Directions:
Give back exactly the lines of the data below, starting with the line that has "此外，如果你是一名留学生或者" and going on through the line that has "最后，让我们回到最初的问题：".

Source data
::::::::::

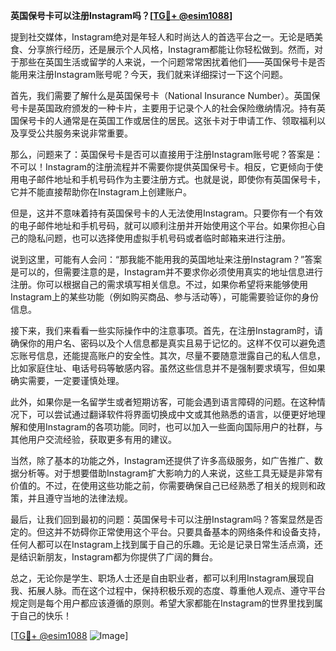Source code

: **英国保号卡可以注册Instagram吗？[[TG💪+ @esim1088](https://t.me/s/esim1088)]**

提到社交媒体，Instagram绝对是年轻人和时尚达人的首选平台之一。无论是晒美食、分享旅行经历，还是展示个人风格，Instagram都能让你轻松做到。然而，对于那些在英国生活或留学的人来说，一个问题常常困扰着他们——英国保号卡是否能用来注册Instagram账号呢？今天，我们就来详细探讨一下这个问题。

首先，我们需要了解什么是英国保号卡（National Insurance Number）。英国保号卡是英国政府颁发的一种卡片，主要用于记录个人的社会保险缴纳情况。持有英国保号卡的人通常是在英国工作或居住的居民。这张卡对于申请工作、领取福利以及享受公共服务来说非常重要。

那么，问题来了：英国保号卡是否可以直接用于注册Instagram账号呢？答案是：不可以！Instagram的注册流程并不需要你提供英国保号卡。相反，它更倾向于使用电子邮件地址和手机号码作为主要注册方式。也就是说，即使你有英国保号卡，它并不能直接帮助你在Instagram上创建账户。

但是，这并不意味着持有英国保号卡的人无法使用Instagram。只要你有一个有效的电子邮件地址和手机号码，就可以顺利注册并开始使用这个平台。如果你担心自己的隐私问题，也可以选择使用虚拟手机号码或者临时邮箱来进行注册。

说到这里，可能有人会问：“那我能不能用我的英国地址来注册Instagram？”答案是可以的，但需要注意的是，Instagram并不要求你必须使用真实的地址信息进行注册。你可以根据自己的需求填写相关信息。不过，如果你希望将来能够使用Instagram上的某些功能（例如购买商品、参与活动等），可能需要验证你的身份信息。

接下来，我们来看看一些实际操作中的注意事项。首先，在注册Instagram时，请确保你的用户名、密码以及个人信息都是真实且易于记忆的。这样不仅可以避免遗忘账号信息，还能提高账户的安全性。其次，尽量不要随意泄露自己的私人信息，比如家庭住址、电话号码等敏感内容。虽然这些信息并不是强制要求填写，但如果确实需要，一定要谨慎处理。

此外，如果你是一名留学生或者短期访客，可能会遇到语言障碍的问题。在这种情况下，可以尝试通过翻译软件将界面切换成中文或其他熟悉的语言，以便更好地理解和使用Instagram的各项功能。同时，也可以加入一些面向国际用户的社群，与其他用户交流经验，获取更多有用的建议。

当然，除了基本的功能之外，Instagram还提供了许多高级服务，如广告推广、数据分析等。对于想要借助Instagram扩大影响力的人来说，这些工具无疑是非常有价值的。不过，在使用这些功能之前，你需要确保自己已经熟悉了相关的规则和政策，并且遵守当地的法律法规。

最后，让我们回到最初的问题：英国保号卡可以注册Instagram吗？答案显然是否定的。但这并不妨碍你正常使用这个平台。只要具备基本的网络条件和设备支持，任何人都可以在Instagram上找到属于自己的乐趣。无论是记录日常生活点滴，还是结识新朋友，Instagram都为你提供了广阔的舞台。

总之，无论你是学生、职场人士还是自由职业者，都可以利用Instagram展现自我、拓展人脉。而在这个过程中，保持积极乐观的态度、尊重他人观点、遵守平台规定则是每个用户都应该遵循的原则。希望大家都能在Instagram的世界里找到属于自己的快乐！

[[TG💪+ @esim1088](https://t.me/s/esim1088) ![Image](https://i.postimg.cc/4NQfJmqS/Snipaste-2025-05-13-00-14-12.png)]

::::::::::

Written response:
此外，如果你是一名留学生或者短期访客，可能会遇到语言障碍的问题。在这种情况下，可以尝试通过翻译软件将界面切换成中文或其他熟悉的语言，以便更好地理解和使用Instagram的各项功能。同时，也可以加入一些面向国际用户的社群，与其他用户交流经验，获取更多有用的建议。

当然，除了基本的功能之外，Instagram还提供了许多高级服务，如广告推广、数据分析等。对于想要借助Instagram扩大影响力的人来说，这些工具无疑是非常有价值的。不过，在使用这些功能之前，你需要确保自己已经熟悉了相关的规则和政策，并且遵守当地的法律法规。

最后，让我们回到最初的问题：英国保号卡可以注册Instagram吗？答案显然是否定的。但这并不妨碍你正常使用这个平台。只要具备基本的网络条件和设备支持，任何人都可以在Instagram上找到属于自己的乐趣。无论是记录日常生活点滴，还是结识新朋友，Instagram都为你提供了广阔的舞台。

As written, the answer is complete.